Were it not for the contract entered into by the petitioner and the receiver July 13, 1912, I should determine the rights of the petitioner in accordance with the views above expressed. Such a determination would safeguard the interests of the unsecured creditors, reward the petitioner for its diligence, and would not do violence to any equitable ruling announced by the Supreme Court. The following determination would then be made: The Washington-Alaska Bank owed the Dexter Horton National Bank on the 4th day of January, 1911, the sum of $129,465.62. The 96 shares of Gold Bar Lumber Company stock of uncertain value, held as a pledge, were sold by order of court in the state of Washington, and the proceeds of such sale on the 30th day of January, 1914, amounted to $99,954.95. The delay in realizing on this pledge was not the fault of the petitioner, and therefore it is necessary to ascertain what sum of money at 6 per cent, interest per annum on January 4, 1911, would amount to $99,954.95 on January 30, 1914. This sum is $84,-421.41. The petitioner would therefore be entitled to participate in dividends, the same as other creditors, calculated on the sum of $45,044.21. Dividends of 16% per cent, each were declared January 9, April 8, and November 7, 1911, respectively, and were not paid to petitioner.
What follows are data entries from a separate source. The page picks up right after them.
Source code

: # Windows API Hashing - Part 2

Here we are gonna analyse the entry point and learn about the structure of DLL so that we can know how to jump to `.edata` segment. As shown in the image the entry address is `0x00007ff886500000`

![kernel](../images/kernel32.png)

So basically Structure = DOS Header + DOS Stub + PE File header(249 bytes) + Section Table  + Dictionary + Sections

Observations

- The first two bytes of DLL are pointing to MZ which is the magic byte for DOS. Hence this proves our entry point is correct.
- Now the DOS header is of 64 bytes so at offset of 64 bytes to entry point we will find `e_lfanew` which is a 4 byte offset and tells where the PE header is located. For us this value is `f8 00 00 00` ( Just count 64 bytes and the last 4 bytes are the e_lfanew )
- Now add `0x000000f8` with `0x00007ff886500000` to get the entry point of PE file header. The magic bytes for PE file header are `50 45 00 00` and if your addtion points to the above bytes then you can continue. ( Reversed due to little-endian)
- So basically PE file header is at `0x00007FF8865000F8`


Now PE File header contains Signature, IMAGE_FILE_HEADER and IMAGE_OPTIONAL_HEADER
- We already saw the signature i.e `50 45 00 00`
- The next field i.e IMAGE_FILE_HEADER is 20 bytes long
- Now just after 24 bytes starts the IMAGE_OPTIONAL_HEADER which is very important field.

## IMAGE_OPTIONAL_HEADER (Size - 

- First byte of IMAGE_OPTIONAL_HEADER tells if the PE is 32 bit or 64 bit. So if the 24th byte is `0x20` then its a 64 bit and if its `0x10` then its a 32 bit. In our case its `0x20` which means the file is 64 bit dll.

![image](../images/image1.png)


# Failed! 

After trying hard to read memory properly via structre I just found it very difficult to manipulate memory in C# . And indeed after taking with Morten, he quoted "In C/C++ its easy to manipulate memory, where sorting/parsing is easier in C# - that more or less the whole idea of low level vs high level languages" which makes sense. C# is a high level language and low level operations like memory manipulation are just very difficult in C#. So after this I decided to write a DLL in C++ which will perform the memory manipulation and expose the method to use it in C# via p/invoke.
Calculating interest thereon from the date declared to August 6, 1912, on which date the petitioner was paid the sum of $25,000, it is found that by the payment of $25,000 the petitioner was overpaid to the extent of $833.75. Future dividends would be calculated on the sum of $45,044.21, but from the first dividend or dividends declared the sum of $833.75 would be deducted.
I have thus commented upon the Supreme Court rule, and illustrated its application to the claim of the Dexter Horton Bank, based upon the security of the Gold Bar stock as originally held, for the reason that the agreement between the petitioner and the receiver on July 13, 1912, will determine the matter under consideration in favor of the petitioner, and I do not wish to be understood as holding that a creditor who takes stocks of uncertain and undetermined value as security shall in the administration of an insolvent estate be permitted, for that reason alone, to be classed as a secured creditor.
The agreed statement of facts shows that the value of the Gold Bar stock must have been considered by both the petitioner and the receiver to have been far in excess of the claim of the petitioner against the Washington-Alaska Bank. On July 8, 1912, the attorney for the receiver sent the following wire to the judge of this court:
“Honorable Peter D. Overfield, Iditarod, Alaska. Dexter Horton to Heilig — Did receiver accept terms our telegram June 22d. If not we will not delay further. That appears to be threat to dispose stock. Wouldn’t it be better pay twenty-five thousand they to hold stock December first. Might then arrange further time.”
Judge Overfield replied:
“Receiver authorized if you think best to pay twenty-five thousand Dexter Horton Bank provided Gold Bar stock retained December first.”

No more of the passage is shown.